A Através editora, chancela editorial da
AGAL, desejava desde quase o seu início publicar um livro sobre a
questão identitária da nossa língua, na Galiza, mas de uma ótica
portuguesa. Então apareceu um dos melhores candidatos, Marco Neves,
professor na Universidade Nova de Lisboa, tradutor, autor de vários
livros de divulgação linguística e do imperdível blogue, para os amantes
do facto linguístico, Certas Palavras.
Marco, o título do livro é uma pergunta. Dá para ser respondida com uma sílaba ou precisamos de mais?
Dá para ser respondida com uma sílaba — é
o que muitos fazem na Galiza quer a sílaba seja «sim» quer seja «não».

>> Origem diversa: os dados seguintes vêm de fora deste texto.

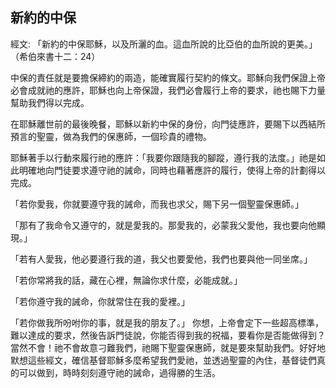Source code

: ## 新約的中保 ##

經文: 「新約的中保耶穌，以及所灑的血。這血所說的比亞伯的血所說的更美。」（希伯來書十二：24）



中保的責任就是要擔保締約的兩造，能確實履行契約的條文。耶穌向我們保證上帝必會成就祂的應許，耶穌也向上帝保證，我們必會履行上帝的要求，祂也賜下力量幫助我們得以完成。

在耶穌離世前的最後晚餐，耶穌以新約中保的身份，向門徒應許，要賜下以西結所預言的聖靈，做為我們的保惠師，一個珍貴的禮物。

耶穌著手以行動來履行祂的應許：「我要你跟隨我的腳蹤，遵行我的法度。」祂是如此明確地向門徒要求遵守祂的誡命，同時也藉著應許的履行，使得上帝的計劃得以完成。

「若你愛我，你就要遵守我的誡命，而我也求父，賜下另一個聖靈保惠師。」

「那有了我命令又遵守的，就是愛我的。那愛我的，必蒙我父愛他，我也要向他顯現。」

「若有人愛我，他必要遵行我的道，我父也要愛他，我們也要與他一同坐席。」

「若你常將我的話，藏在心裡，無論你求什麼，必能成就。」

「若你遵守我的誡命，你就常住在我的愛裡。」

「若你做我所吩咐你的事，就是我的朋友了。」 你想，上帝會定下一些超高標準，難以達成的要求，然後告訴門徒說，你能否得到我的祝福，要看你是否能做得到？當然不會！祂不會故意刁難我們，祂賜下聖靈保惠師，就是要來幫助我們。好好地默想這些經文，確信基督耶穌多麼希望我們愛祂，並透過聖靈的內住，基督徒們真的可以做到，時時刻刻遵守祂的誡命，過得勝的生活。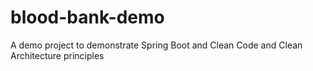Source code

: # blood-bank-demo
A demo project to demonstrate Spring Boot and Clean Code and Clean Architecture principles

Em Portugal, dificilmente encontramos alguém que tenha uma resposta tão
rápida… Caímos, facilmente, num «não» hesitante, que será a resposta
mais óbvia a uma pergunta que raramente ouvimos. Depois, há também casos
em que a pergunta é incómoda. Ora, neste livro, tento mostrar a razão
por que há quem faça a pergunta, o que — espero — irá abrir os olhos aos
leitores portugueses para a proximidade real entre o português e o
galego. Ou seja, sim, podemos responder à pergunta com uma sílaba, mas
eu proponho mais umas quantas sílabas antes de chegarmos a alguma
conclusão. Estou em crer que essas sílabas extra serão uma boa surpresa.